━━━━━ Records shown

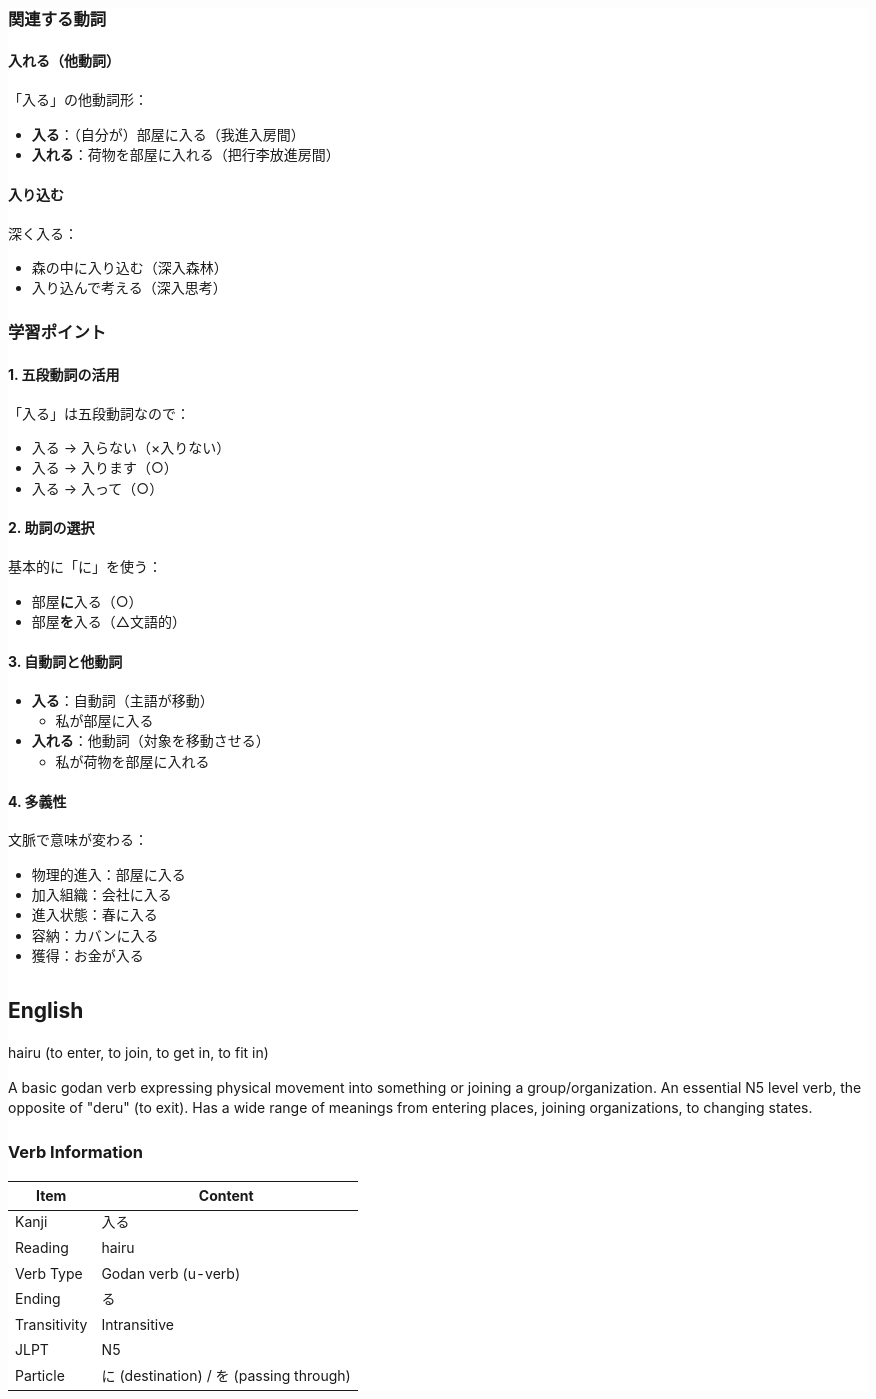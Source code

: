 ### 関連する動詞

#### 入れる（他動詞）
「入る」の他動詞形：
- **入る**：（自分が）部屋に入る（我進入房間）
- **入れる**：荷物を部屋に入れる（把行李放進房間）

#### 入り込む
深く入る：
- 森の中に入り込む（深入森林）
- 入り込んで考える（深入思考）

### 学習ポイント

#### 1. 五段動詞の活用
「入る」は五段動詞なので：
- 入る → 入らない（×入りない）
- 入る → 入ります（○）
- 入る → 入って（○）

#### 2. 助詞の選択
基本的に「に」を使う：
- 部屋**に**入る（○）
- 部屋**を**入る（△文語的）

#### 3. 自動詞と他動詞
- **入る**：自動詞（主語が移動）
  - 私が部屋に入る
- **入れる**：他動詞（対象を移動させる）
  - 私が荷物を部屋に入れる

#### 4. 多義性
文脈で意味が変わる：
- 物理的進入：部屋に入る
- 加入組織：会社に入る
- 進入状態：春に入る
- 容納：カバンに入る
- 獲得：お金が入る

## English
hairu (to enter, to join, to get in, to fit in)

A basic godan verb expressing physical movement into something or joining a group/organization. An essential N5 level verb, the opposite of "deru" (to exit). Has a wide range of meanings from entering places, joining organizations, to changing states.

### Verb Information

| Item | Content |
|------|---------|
| Kanji | 入る |
| Reading | hairu |
| Verb Type | Godan verb (u-verb) |
| Ending | る |
| Transitivity | Intransitive |
| JLPT | N5 |
| Particle | に (destination) / を (passing through) |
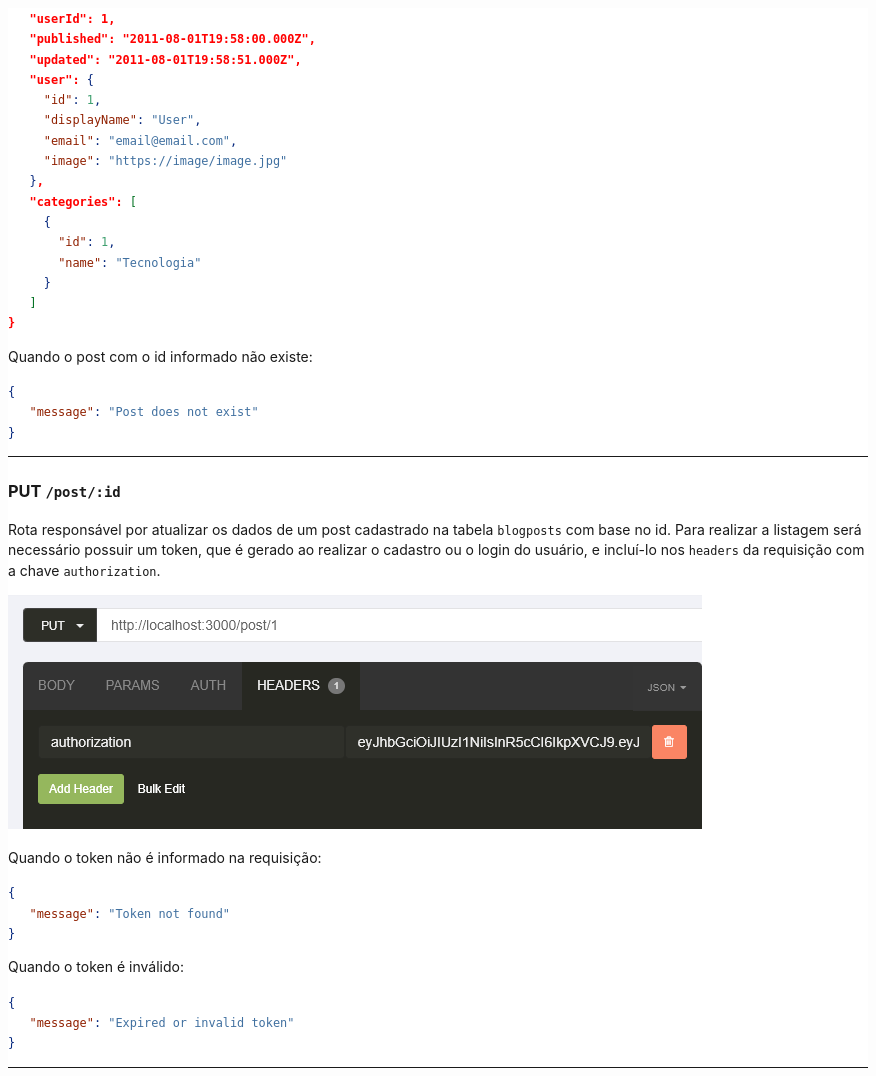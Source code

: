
 ```json
   "userId": 1,
   "published": "2011-08-01T19:58:00.000Z",
   "updated": "2011-08-01T19:58:51.000Z",
   "user": {
     "id": 1,
     "displayName": "User",
     "email": "email@email.com",
     "image": "https://image/image.jpg"
   },
   "categories": [
     {
       "id": 1,
       "name": "Tecnologia"
     }
   ]
}
```
Quando o post com o id informado não existe:
```json
{
   "message": "Post does not exist"
}
```
---
###  PUT `/post/:id`
Rota responsável por atualizar os dados de um post cadastrado na tabela `blogposts` com base no id. Para realizar a listagem será necessário possuir um token, que é gerado ao realizar o cadastro ou o login do usuário, e incluí-lo nos `headers` da requisição com a chave `authorization`.

![exemplo headers token](./public/token-postput.png)

Quando o token não é informado na requisição:
```json
{
   "message": "Token not found"
}
```
Quando o token é inválido:
```json
{
   "message": "Expired or invalid token"
}
```
___

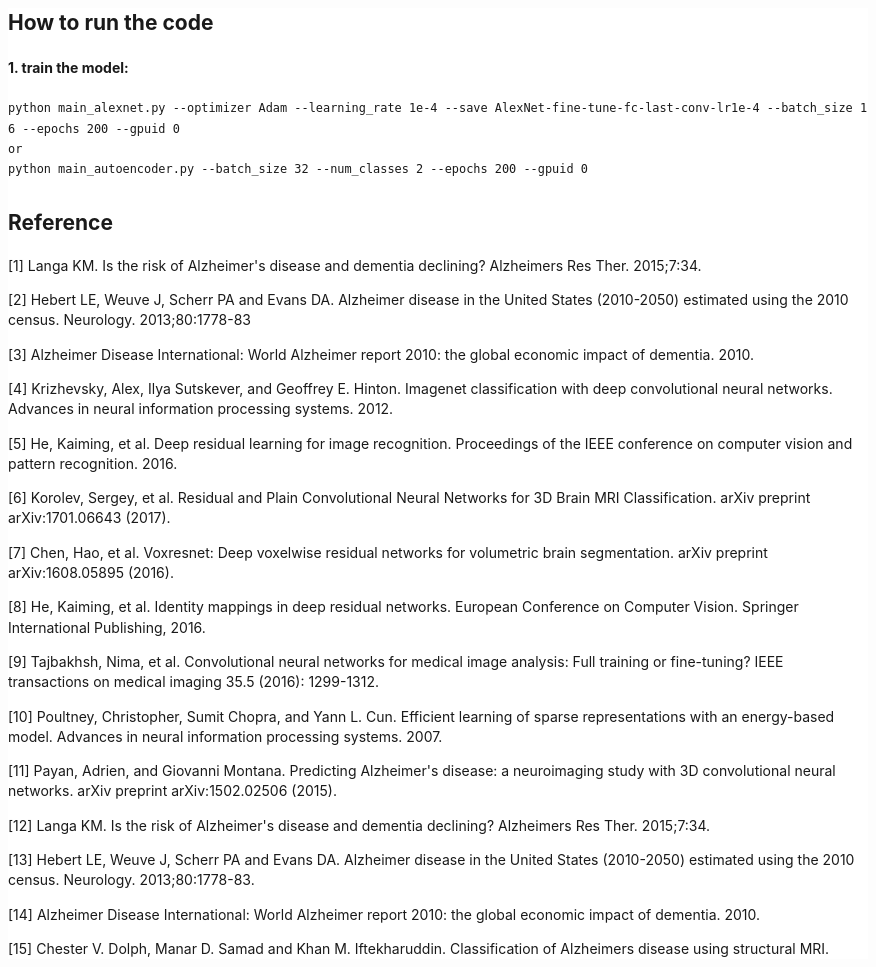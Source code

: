 
## How to run the code

#### 1. train the model:
```
python main_alexnet.py --optimizer Adam --learning_rate 1e-4 --save AlexNet-fine-tune-fc-last-conv-lr1e-4 --batch_size 16 --epochs 200 --gpuid 0
or
python main_autoencoder.py --batch_size 32 --num_classes 2 --epochs 200 --gpuid 0
```


## Reference
[1] Langa KM. Is the risk of Alzheimer's disease and dementia declining? Alzheimers Res Ther. 2015;7:34.

[2] Hebert LE, Weuve J, Scherr PA and Evans DA. Alzheimer disease in the United States (2010-2050) estimated using the 2010 census. Neurology. 2013;80:1778-83

[3] Alzheimer Disease International: World Alzheimer report 2010: the global economic impact of dementia. 2010.

[4] Krizhevsky, Alex, Ilya Sutskever, and Geoffrey E. Hinton. Imagenet classification with deep convolutional neural networks. Advances in neural information processing systems. 2012.

[5] He, Kaiming, et al. Deep residual learning for image recognition. Proceedings of the IEEE conference on computer vision and pattern recognition. 2016.

[6] Korolev, Sergey, et al. Residual and Plain Convolutional Neural Networks for 3D Brain MRI Classification. arXiv preprint arXiv:1701.06643 (2017).

[7] Chen, Hao, et al. Voxresnet: Deep voxelwise residual networks for volumetric brain segmentation. arXiv preprint arXiv:1608.05895 (2016).

[8] He, Kaiming, et al. Identity mappings in deep residual networks. European Conference on Computer Vision. Springer International Publishing, 2016.

[9] Tajbakhsh, Nima, et al. Convolutional neural networks for medical image analysis: Full training or fine-tuning? IEEE transactions on medical imaging 35.5 (2016): 1299-1312.

[10] Poultney, Christopher, Sumit Chopra, and Yann L. Cun. Efficient learning of sparse representations with an energy-based model. Advances in neural information processing systems. 2007.

[11] Payan, Adrien, and Giovanni Montana. Predicting Alzheimer's disease: a neuroimaging study with 3D convolutional neural networks. arXiv preprint arXiv:1502.02506 (2015).

[12] Langa KM. Is the risk of Alzheimer's disease and dementia declining? Alzheimers Res Ther. 2015;7:34.

[13] Hebert LE, Weuve J, Scherr PA and Evans DA. Alzheimer disease in the United States (2010-2050) estimated using the 2010 census. Neurology. 2013;80:1778-83.

[14] Alzheimer Disease International: World Alzheimer report 2010: the global economic impact of dementia. 2010.

[15] Chester V. Dolph, Manar D. Samad and Khan M. Iftekharuddin. Classification of Alzheimers disease using structural MRI.

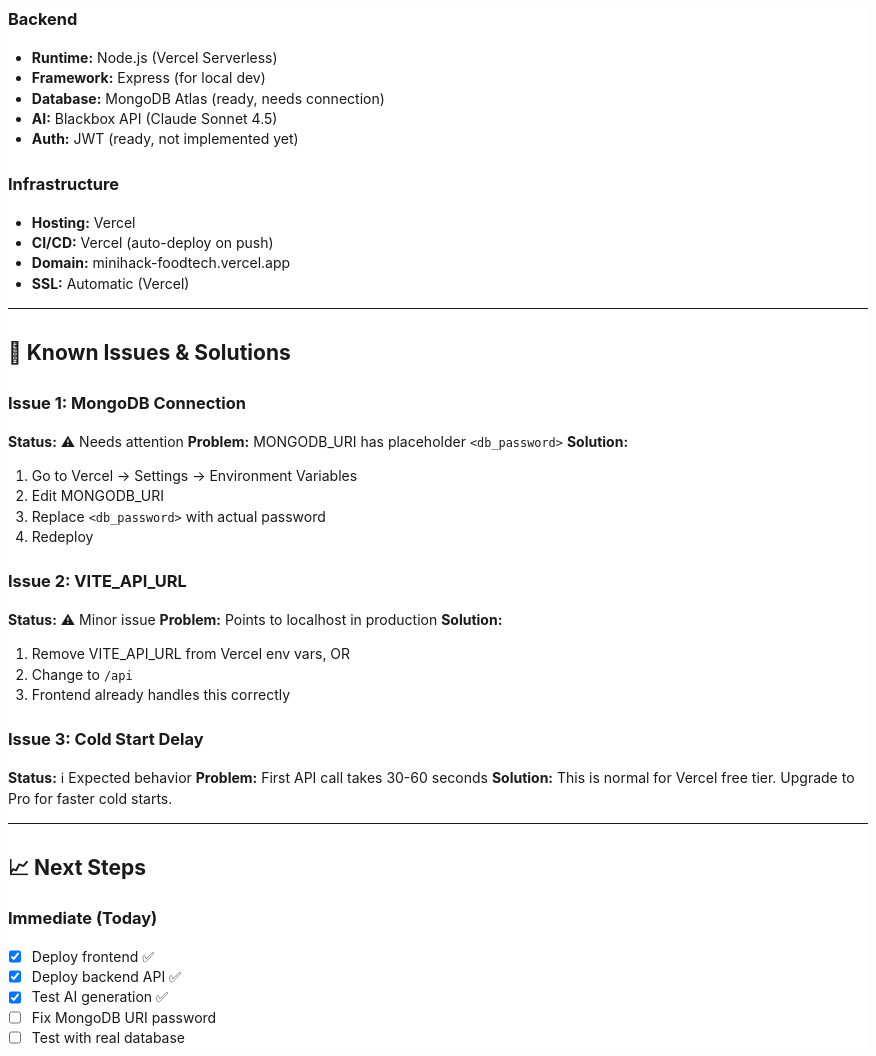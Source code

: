 ### Backend
- **Runtime:** Node.js (Vercel Serverless)
- **Framework:** Express (for local dev)
- **Database:** MongoDB Atlas (ready, needs connection)
- **AI:** Blackbox API (Claude Sonnet 4.5)
- **Auth:** JWT (ready, not implemented yet)

### Infrastructure
- **Hosting:** Vercel
- **CI/CD:** Vercel (auto-deploy on push)
- **Domain:** minihack-foodtech.vercel.app
- **SSL:** Automatic (Vercel)

---

## 🐛 Known Issues & Solutions

### Issue 1: MongoDB Connection
**Status:** ⚠️ Needs attention
**Problem:** MONGODB_URI has placeholder `<db_password>`
**Solution:** 
1. Go to Vercel → Settings → Environment Variables
2. Edit MONGODB_URI
3. Replace `<db_password>` with actual password
4. Redeploy

### Issue 2: VITE_API_URL
**Status:** ⚠️ Minor issue
**Problem:** Points to localhost in production
**Solution:**
1. Remove VITE_API_URL from Vercel env vars, OR
2. Change to `/api`
3. Frontend already handles this correctly

### Issue 3: Cold Start Delay
**Status:** ℹ️ Expected behavior
**Problem:** First API call takes 30-60 seconds
**Solution:** This is normal for Vercel free tier. Upgrade to Pro for faster cold starts.

---

## 📈 Next Steps

### Immediate (Today)
- [x] Deploy frontend ✅
- [x] Deploy backend API ✅
- [x] Test AI generation ✅
- [ ] Fix MongoDB URI password
- [ ] Test with real database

━━━━━━━━━━

▶ Your goal
Give the data above again, exactly, with every picture removed.

▶ Result
Source code

: ### 関連する動詞

#### 入れる（他動詞）
「入る」の他動詞形：
- **入る**：（自分が）部屋に入る（我進入房間）
- **入れる**：荷物を部屋に入れる（把行李放進房間）

#### 入り込む
深く入る：
- 森の中に入り込む（深入森林）
- 入り込んで考える（深入思考）

### 学習ポイント

#### 1. 五段動詞の活用
「入る」は五段動詞なので：
- 入る → 入らない（×入りない）
- 入る → 入ります（○）
- 入る → 入って（○）

#### 2. 助詞の選択
基本的に「に」を使う：
- 部屋**に**入る（○）
- 部屋**を**入る（△文語的）

#### 3. 自動詞と他動詞
- **入る**：自動詞（主語が移動）
  - 私が部屋に入る
- **入れる**：他動詞（対象を移動させる）
  - 私が荷物を部屋に入れる

#### 4. 多義性
文脈で意味が変わる：
- 物理的進入：部屋に入る
- 加入組織：会社に入る
- 進入状態：春に入る
- 容納：カバンに入る
- 獲得：お金が入る

## English
hairu (to enter, to join, to get in, to fit in)

A basic godan verb expressing physical movement into something or joining a group/organization. An essential N5 level verb, the opposite of "deru" (to exit). Has a wide range of meanings from entering places, joining organizations, to changing states.

### Verb Information

| Item | Content |
|------|---------|
| Kanji | 入る |
| Reading | hairu |
| Verb Type | Godan verb (u-verb) |
| Ending | る |
| Transitivity | Intransitive |
| JLPT | N5 |
| Particle | に (destination) / を (passing through) |
Source code

:
 ```json
   "userId": 1,
   "published": "2011-08-01T19:58:00.000Z",
   "updated": "2011-08-01T19:58:51.000Z",
   "user": {
     "id": 1,
     "displayName": "User",
     "email": "email@email.com",
     "image": "https://image/image.jpg"
   },
   "categories": [
     {
       "id": 1,
       "name": "Tecnologia"
     }
   ]
}
```
Quando o post com o id informado não existe:
```json
{
   "message": "Post does not exist"
}
```
---
###  PUT `/post/:id`
Rota responsável por atualizar os dados de um post cadastrado na tabela `blogposts` com base no id. Para realizar a listagem será necessário possuir um token, que é gerado ao realizar o cadastro ou o login do usuário, e incluí-lo nos `headers` da requisição com a chave `authorization`.

![exemplo headers token](./public/token-postput.png)

Quando o token não é informado na requisição:
```json
{
   "message": "Token not found"
}
```
Quando o token é inválido:
```json
{
   "message": "Expired or invalid token"
}
```
___

Source code

: 
## How to run the code

#### 1. train the model:
```
python main_alexnet.py --optimizer Adam --learning_rate 1e-4 --save AlexNet-fine-tune-fc-last-conv-lr1e-4 --batch_size 16 --epochs 200 --gpuid 0
or
python main_autoencoder.py --batch_size 32 --num_classes 2 --epochs 200 --gpuid 0
```


## Reference
[1] Langa KM. Is the risk of Alzheimer's disease and dementia declining? Alzheimers Res Ther. 2015;7:34.

[2] Hebert LE, Weuve J, Scherr PA and Evans DA. Alzheimer disease in the United States (2010-2050) estimated using the 2010 census. Neurology. 2013;80:1778-83

[3] Alzheimer Disease International: World Alzheimer report 2010: the global economic impact of dementia. 2010.

[4] Krizhevsky, Alex, Ilya Sutskever, and Geoffrey E. Hinton. Imagenet classification with deep convolutional neural networks. Advances in neural information processing systems. 2012.

[5] He, Kaiming, et al. Deep residual learning for image recognition. Proceedings of the IEEE conference on computer vision and pattern recognition. 2016.

[6] Korolev, Sergey, et al. Residual and Plain Convolutional Neural Networks for 3D Brain MRI Classification. arXiv preprint arXiv:1701.06643 (2017).

[7] Chen, Hao, et al. Voxresnet: Deep voxelwise residual networks for volumetric brain segmentation. arXiv preprint arXiv:1608.05895 (2016).

[8] He, Kaiming, et al. Identity mappings in deep residual networks. European Conference on Computer Vision. Springer International Publishing, 2016.

[9] Tajbakhsh, Nima, et al. Convolutional neural networks for medical image analysis: Full training or fine-tuning? IEEE transactions on medical imaging 35.5 (2016): 1299-1312.

[10] Poultney, Christopher, Sumit Chopra, and Yann L. Cun. Efficient learning of sparse representations with an energy-based model. Advances in neural information processing systems. 2007.

[11] Payan, Adrien, and Giovanni Montana. Predicting Alzheimer's disease: a neuroimaging study with 3D convolutional neural networks. arXiv preprint arXiv:1502.02506 (2015).

[12] Langa KM. Is the risk of Alzheimer's disease and dementia declining? Alzheimers Res Ther. 2015;7:34.

[13] Hebert LE, Weuve J, Scherr PA and Evans DA. Alzheimer disease in the United States (2010-2050) estimated using the 2010 census. Neurology. 2013;80:1778-83.

[14] Alzheimer Disease International: World Alzheimer report 2010: the global economic impact of dementia. 2010.

[15] Chester V. Dolph, Manar D. Samad and Khan M. Iftekharuddin. Classification of Alzheimers disease using structural MRI.

Source code

: ### Backend
- **Runtime:** Node.js (Vercel Serverless)
- **Framework:** Express (for local dev)
- **Database:** MongoDB Atlas (ready, needs connection)
- **AI:** Blackbox API (Claude Sonnet 4.5)
- **Auth:** JWT (ready, not implemented yet)

### Infrastructure
- **Hosting:** Vercel
- **CI/CD:** Vercel (auto-deploy on push)
- **Domain:** minihack-foodtech.vercel.app
- **SSL:** Automatic (Vercel)

---

## 🐛 Known Issues & Solutions

### Issue 1: MongoDB Connection
**Status:** ⚠️ Needs attention
**Problem:** MONGODB_URI has placeholder `<db_password>`
**Solution:** 
1. Go to Vercel → Settings → Environment Variables
2. Edit MONGODB_URI
3. Replace `<db_password>` with actual password
4. Redeploy

### Issue 2: VITE_API_URL
**Status:** ⚠️ Minor issue
**Problem:** Points to localhost in production
**Solution:**
1. Remove VITE_API_URL from Vercel env vars, OR
2. Change to `/api`
3. Frontend already handles this correctly

### Issue 3: Cold Start Delay
**Status:** ℹ️ Expected behavior
**Problem:** First API call takes 30-60 seconds
**Solution:** This is normal for Vercel free tier. Upgrade to Pro for faster cold starts.

---

## 📈 Next Steps

### Immediate (Today)
- [x] Deploy frontend ✅
- [x] Deploy backend API ✅
- [x] Test AI generation ✅
- [ ] Fix MongoDB URI password
- [ ] Test with real database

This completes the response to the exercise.